Mrs Pargeter was so flabbergasted that she couldn’t speak. This unfortunately gave Detective Inspector Craig Wilkinson the opportunity to expand on his passion.

“From the first moment I saw you, I knew you were the woman for me. I can’t pretend my life has been a great success. Professionally, I’ve been unlucky. I should have gone a lot further in the Police Force, but circumstances have been against me. A couple of times I got close to pulling off major coups, but on each occasion something went wrong.

“And in my private life, I haven’t had much to write home about either. I was married, but that fell apart. Difficult profession, being a detective, if you want to keep a marriage going. Since then there have been a few other affairs – relationships, I suppose you could call them, though both words make them sound rather longer-lasting than they were.

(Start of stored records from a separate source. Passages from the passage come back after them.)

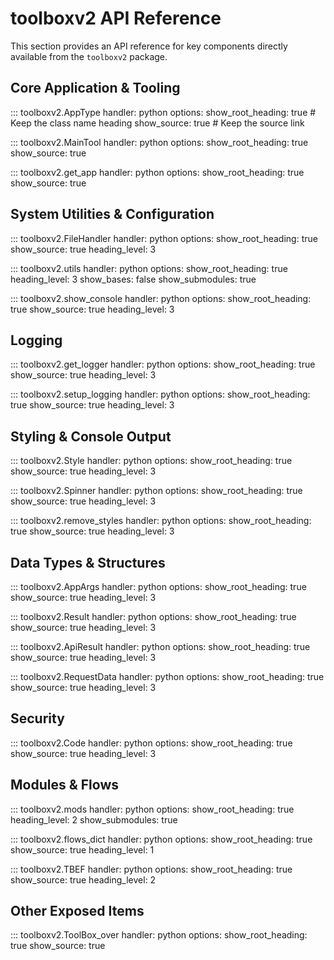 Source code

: # toolboxv2 API Reference

This section provides an API reference for key components directly available from the `toolboxv2` package.

## Core Application & Tooling

::: toolboxv2.AppType
    handler: python
    options:
        show_root_heading: true # Keep the class name heading
        show_source: true       # Keep the source link


::: toolboxv2.MainTool
    handler: python
    options:
      show_root_heading: true
      show_source: true

::: toolboxv2.get_app
    handler: python
    options:
      show_root_heading: true
      show_source: true

## System Utilities & Configuration

::: toolboxv2.FileHandler
    handler: python
    options:
      show_root_heading: true
      show_source: true
      heading_level: 3

::: toolboxv2.utils
    handler: python
    options:
      show_root_heading: true
      heading_level: 3
      show_bases: false
      show_submodules: true

::: toolboxv2.show_console
    handler: python
    options:
      show_root_heading: true
      show_source: true
      heading_level: 3

## Logging

::: toolboxv2.get_logger
    handler: python
    options:
      show_root_heading: true
      show_source: true
      heading_level: 3

::: toolboxv2.setup_logging
    handler: python
    options:
      show_root_heading: true
      show_source: true
      heading_level: 3

## Styling & Console Output

::: toolboxv2.Style
    handler: python
    options:
      show_root_heading: true
      show_source: true
      heading_level: 3

::: toolboxv2.Spinner
    handler: python
    options:
      show_root_heading: true
      show_source: true
      heading_level: 3

::: toolboxv2.remove_styles
    handler: python
    options:
      show_root_heading: true
      show_source: true
      heading_level: 3

## Data Types & Structures

::: toolboxv2.AppArgs
    handler: python
    options:
      show_root_heading: true
      show_source: true
      heading_level: 3

::: toolboxv2.Result
    handler: python
    options:
      show_root_heading: true
      show_source: true
      heading_level: 3

::: toolboxv2.ApiResult
    handler: python
    options:
      show_root_heading: true
      show_source: true
      heading_level: 3

::: toolboxv2.RequestData
    handler: python
    options:
      show_root_heading: true
      show_source: true
      heading_level: 3

## Security

::: toolboxv2.Code
    handler: python
    options:
      show_root_heading: true
      show_source: true
      heading_level: 3

## Modules & Flows

::: toolboxv2.mods
    handler: python
    options:
      show_root_heading: true
      heading_level: 2
      show_submodules: true

::: toolboxv2.flows_dict
    handler: python
    options:
      show_root_heading: true
      show_source: true
      heading_level: 1

::: toolboxv2.TBEF
    handler: python
    options:
      show_root_heading: true
      show_source: true
      heading_level: 2

## Other Exposed Items

::: toolboxv2.ToolBox_over
    handler: python
    options:
      show_root_heading: true
      show_source: true
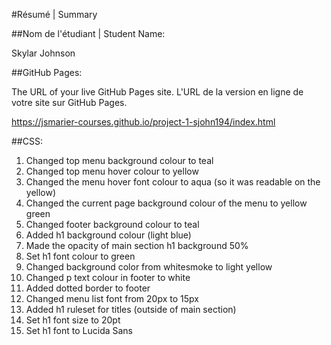 #Résumé | Summary

##Nom de l'étudiant | Student Name: 

Skylar Johnson

##GitHub Pages: 

The URL of your live GitHub Pages site. L'URL de la version en ligne de votre site sur GitHub Pages.

https://jsmarier-courses.github.io/project-1-sjohn194/index.html

##CSS:

1. Changed top menu background colour to teal
2. Changed top menu hover colour to yellow
3. Changed the menu hover font colour to aqua (so it was readable on the yellow)
4. Changed the current page background colour of the menu to yellow green
5. Changed footer background colour to teal
6. Added h1 background colour (light blue)
7. Made the opacity of main section h1 background 50%
8. Set h1 font colour to green
9. Changed background color from whitesmoke to light yellow
10. Changed p text colour in footer to white
11. Added dotted border to footer
12. Changed menu list font from 20px to 15px
13. Added h1 ruleset for titles (outside of main section)
14. Set h1 font size to 20pt
15. Set h1 font to Lucida Sans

“But since I’ve met you, Mrs Pargeter, I know why my previous encounters with women didn’t work. I wasn’t in love, you see. Now I know what love is. It’s confusing, and wonderful, and stressful, and all-consuming. You obsess me. I have to keep seeing you. That’s why I’ve kept popping up in your life with such frequency over the last few weeks. After the first time we met, I pretended it was for professional reasons, but in fact it was just because I needed to see you.”

Had I known that at the time, thought Mrs Pargeter, it could have saved me a considerable amount of anxiety. She opened her mouth to speak, but Craig Wilkinson wasn’t finished yet.